Each line from the line containing "first derivative of each function" through the last line of the entries is to be reproduced exactly as it stands.

INPUT RECORDS:
▼▼▼

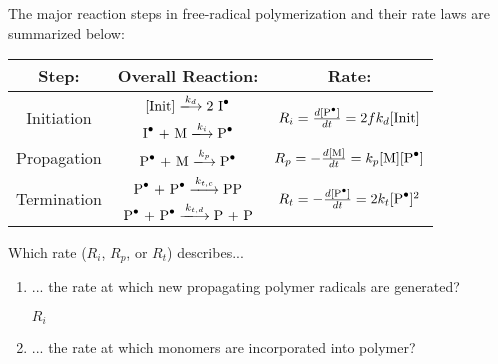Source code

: \begin{activity}
\begin{ctqs}
\begin{enumerate}
		\end{enumerate}

\end{ctqs}



\begin{model}
\label{\labelbase:mdl:kineticssummary}

	The major reaction steps in free-radical polymerization and their rate laws are summarized below:
	
	\begin{center}
		\renewcommand{\arraystretch}{2}
		\begin{tabular}{c c c}
			\textbf{Step:} & \textbf{Overall Reaction:} & \textbf{Rate:}\\\hline
			\multirow{2}{*}{Initiation} & $[\text{Init}] \xlongrightarrow{k_d} \text{2 \ce{I^.}}$ & \multirow{2}{*}{$ R_i = \frac{d\text{[\ce{P^.}]}}{dt} = 2fk_d[\text{Init}]$}\\
			 & $\text{\ce{I^.} + M} \xlongrightarrow{k_i} \text{\ce{P^.}}$ & \\\hline
			Propagation & $\text{\ce{P^.} + M} \xlongrightarrow{k_p} \text{\ce{P^.}}$ & $R_p = -\frac{d[\text{M}]}{dt} = k_p\text{[M][\ce{P^.}]}$\\\hline
			\multirow{2}{*}{Termination} & $\text{\ce{P^.} + \ce{P^.}} \xlongrightarrow{k_{t,c}} \text{\ce{PP}}$ & \multirow{2}{*}{$R_t = -\frac{d[\text{\ce{P^.}}]}{dt} = 2k_t [\text{\ce{P^.}}]^2$}\\
			& $\text{\ce{P^.} + \ce{P^.}} \xlongrightarrow{k_{t,d}} \text{P + P}$ & \\\hline
		\end{tabular}
	\end{center}
	\vspace{6pt}

\end{model}

\begin{ctqs}

	\question Which rate ($R_i$, $R_p$, or $R_t$) describes...
	
		\begin{enumerate}
			\item ... the rate at which new propagating polymer radicals are generated?
			
				\begin{solution}[0.4in]
					$R_i$
				\end{solution}
				
			\item ... the rate at which monomers are incorporated into polymer?
			

\end{enumerate}
\end{ctqs}
\end{activity}
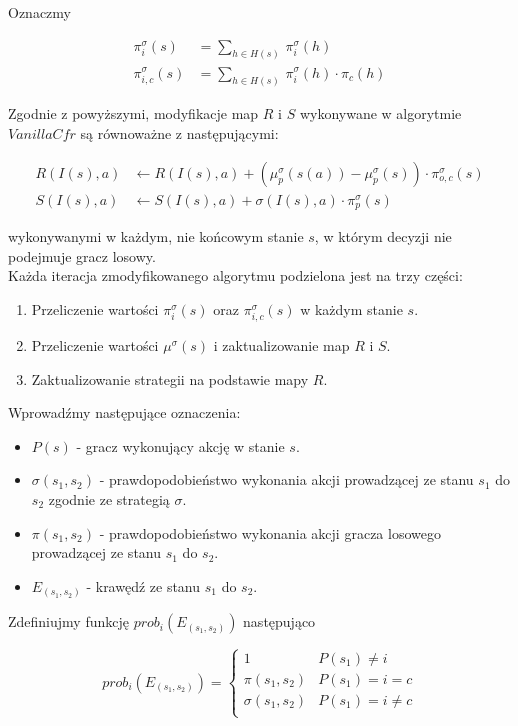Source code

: \documentclass[licencjacka]{pracamgr}
\begin{document}
\noindent
Oznaczmy

\begin{align*}
\pi_i^{\sigma}(s) &= \sum\limits_{h \in H(s)} \, \pi_i^{\sigma}(h) \\
\pi_{i,c}^{\sigma}(s) &= \sum\limits_{h \in H(s)} \, \pi_i^{\sigma}(h) \cdot \pi_c(h)
\end{align*}

\noindent
Zgodnie z powyższymi, modyfikacje map $R$ i $S$ wykonywane w algorytmie $VanillaCfr$ są
równoważne z następującymi:

\begin{align*}
R(I(s), a) &\leftarrow R(I(s), a) + (\mu_p^{\sigma}(s(a)) - \mu_p^{\sigma}(s)) \cdot \pi_{o,c}^{\sigma}(s) \\
S(I(s), a) &\leftarrow S(I(s), a) + \sigma(I(s), a) \cdot \pi_p^{\sigma}(s)
\end{align*}

\noindent
wykonywanymi w każdym, nie końcowym stanie $s$, w którym decyzji nie podejmuje gracz losowy. \\

\noindent
Każda iteracja zmodyfikowanego algorytmu podzielona jest na trzy części:
\begin{enumerate}
\item Przeliczenie wartości $\pi_i^{\sigma}(s)$ oraz $\pi_{i, c}^{\sigma}(s)$ w każdym stanie $s$.
\item Przeliczenie wartości $\mu^{\sigma}(s)$ i zaktualizowanie map $R$ i $S$.
\item Zaktualizowanie strategii na podstawie mapy $R$.
\end{enumerate}

\noindent
Wprowadźmy następujące oznaczenia:

\begin{itemize}
\item $P(s)$ - gracz wykonujący akcję w stanie $s$.
\item $\sigma(s_1, s_2)$ - prawdopodobieństwo wykonania akcji prowadzącej ze stanu $s_1$ do $s_2$ zgodnie ze strategią $\sigma$.
\item $\pi(s_1, s_2)$ - prawdopodobieństwo wykonania akcji gracza losowego prowadzącej ze stanu $s_1$ do $s_2$.
\item $E_{(s_1, s_2)}$ - krawędź ze stanu $s_1$ do $s_2$.
\end{itemize}

\noindent
Zdefiniujmy funkcję $prob_i(E_{(s_1, s_2)})$ następująco 

\begin{equation*}
prob_i(E_{(s_1, s_2)}) = \begin{cases}
                            1                & P(s_1) \neq i     \\
                            \pi(s_1, s_2)    & P(s_1) = i = c    \\
                            \sigma(s_1, s_2) & P(s_1) = i \neq c \\
                          \end{cases}
\end{equation*}
\end{document}
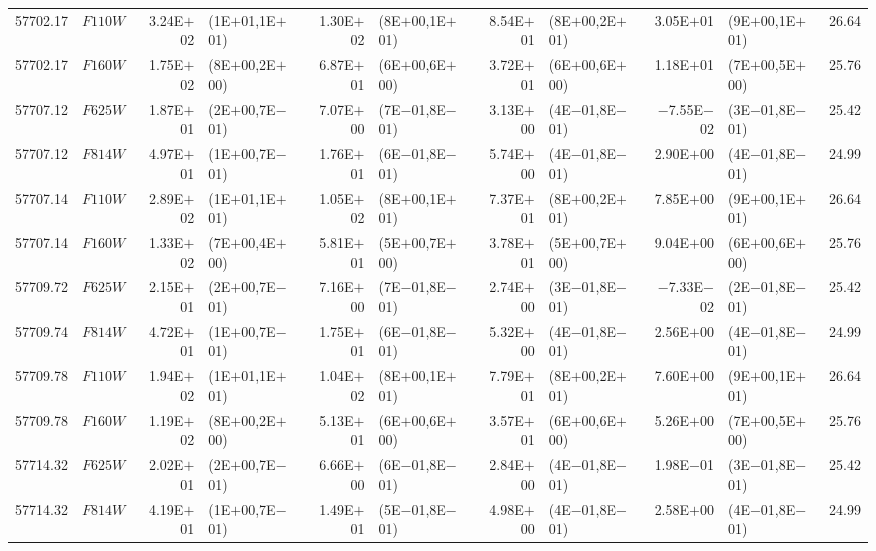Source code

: \begin{tabular}{r c r @{\hspace{0.5em}} l r @{\hspace{0.5em}} l r @{\hspace{0.5em}} l r @{\hspace{0.5em}} l r}
57702.17 & $F110W$ & 3.24E$+$02 & (1E$+$01,1E$+$01) & 1.30E$+$02 & (8E$+$00,1E$+$01) & 8.54E$+$01 & (8E$+$00,2E$+$01) & 3.05E$+$01 & (9E$+$00,1E$+$01) & 26.64\\
57702.17 & $F160W$ & 1.75E$+$02 & (8E$+$00,2E$+$00) & 6.87E$+$01 & (6E$+$00,6E$+$00) & 3.72E$+$01 & (6E$+$00,6E$+$00) & 1.18E$+$01 & (7E$+$00,5E$+$00) & 25.76\\
57707.12 & $F625W$ & 1.87E$+$01 & (2E$+$00,7E$-$01) & 7.07E$+$00 & (7E$-$01,8E$-$01) & 3.13E$+$00 & (4E$-$01,8E$-$01) & $-$7.55E$-$02 & (3E$-$01,8E$-$01) & 25.42\\
57707.12 & $F814W$ & 4.97E$+$01 & (1E$+$00,7E$-$01) & 1.76E$+$01 & (6E$-$01,8E$-$01) & 5.74E$+$00 & (4E$-$01,8E$-$01) & 2.90E$+$00 & (4E$-$01,8E$-$01) & 24.99\\
57707.14 & $F110W$ & 2.89E$+$02 & (1E$+$01,1E$+$01) & 1.05E$+$02 & (8E$+$00,1E$+$01) & 7.37E$+$01 & (8E$+$00,2E$+$01) & 7.85E$+$00 & (9E$+$00,1E$+$01) & 26.64\\
57707.14 & $F160W$ & 1.33E$+$02 & (7E$+$00,4E$+$00) & 5.81E$+$01 & (5E$+$00,7E$+$00) & 3.78E$+$01 & (5E$+$00,7E$+$00) & 9.04E$+$00 & (6E$+$00,6E$+$00) & 25.76\\
57709.72 & $F625W$ & 2.15E$+$01 & (2E$+$00,7E$-$01) & 7.16E$+$00 & (7E$-$01,8E$-$01) & 2.74E$+$00 & (3E$-$01,8E$-$01) & $-$7.33E$-$02 & (2E$-$01,8E$-$01) & 25.42\\
57709.74 & $F814W$ & 4.72E$+$01 & (1E$+$00,7E$-$01) & 1.75E$+$01 & (6E$-$01,8E$-$01) & 5.32E$+$00 & (4E$-$01,8E$-$01) & 2.56E$+$00 & (4E$-$01,8E$-$01) & 24.99\\
57709.78 & $F110W$ & 1.94E$+$02 & (1E$+$01,1E$+$01) & 1.04E$+$02 & (8E$+$00,1E$+$01) & 7.79E$+$01 & (8E$+$00,2E$+$01) & 7.60E$+$00 & (9E$+$00,1E$+$01) & 26.64\\
57709.78 & $F160W$ & 1.19E$+$02 & (8E$+$00,2E$+$00) & 5.13E$+$01 & (6E$+$00,6E$+$00) & 3.57E$+$01 & (6E$+$00,6E$+$00) & 5.26E$+$00 & (7E$+$00,5E$+$00) & 25.76\\
57714.32 & $F625W$ & 2.02E$+$01 & (2E$+$00,7E$-$01) & 6.66E$+$00 & (6E$-$01,8E$-$01) & 2.84E$+$00 & (4E$-$01,8E$-$01) & 1.98E$-$01 & (3E$-$01,8E$-$01) & 25.42\\
57714.32 & $F814W$ & 4.19E$+$01 & (1E$+$00,7E$-$01) & 1.49E$+$01 & (5E$-$01,8E$-$01) & 4.98E$+$00 & (4E$-$01,8E$-$01) & 2.58E$+$00 & (4E$-$01,8E$-$01) & 24.99\\
\hline\hline
\end{tabular}

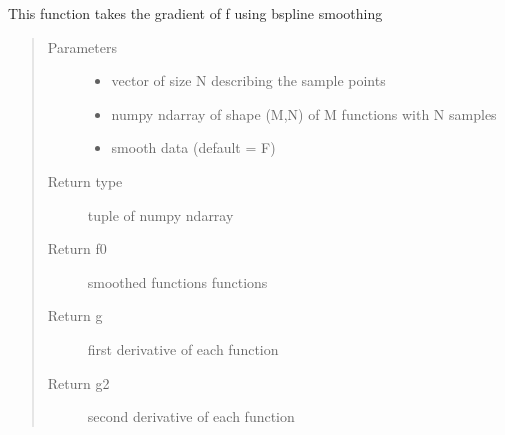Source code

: \documentclass[letterpaper,10pt,english]{sphinxmanual}
\begin{document}
\begin{fulllineitems}
\label{\detokenize{utility_functions:utility_functions.gradient_spline}}
This function takes the gradient of f using b\sphinxhyphen{}spline smoothing
\begin{quote}\begin{description}
\item[{Parameters}] \leavevmode\begin{itemize}
\item {} 
 \textendash{} vector of size N describing the sample points

\item {} 
 \textendash{} numpy ndarray of shape (M,N) of M functions with N samples

\item {} 
 \textendash{} smooth data (default = F)

\end{itemize}

\item[{Return type}] \leavevmode
tuple of numpy ndarray

\item[{Return f0}] \leavevmode
smoothed functions functions

\item[{Return g}] \leavevmode
first derivative of each function

\item[{Return g2}] \leavevmode
second derivative of each function

\end{description}\end{quote}

\end{fulllineitems}

\end{document}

▲▲▲

ANSWER SECTION:
first derivative of each function

\item[{Return g2}] \leavevmode
second derivative of each function

\end{description}\end{quote}

\end{fulllineitems}

\end{document}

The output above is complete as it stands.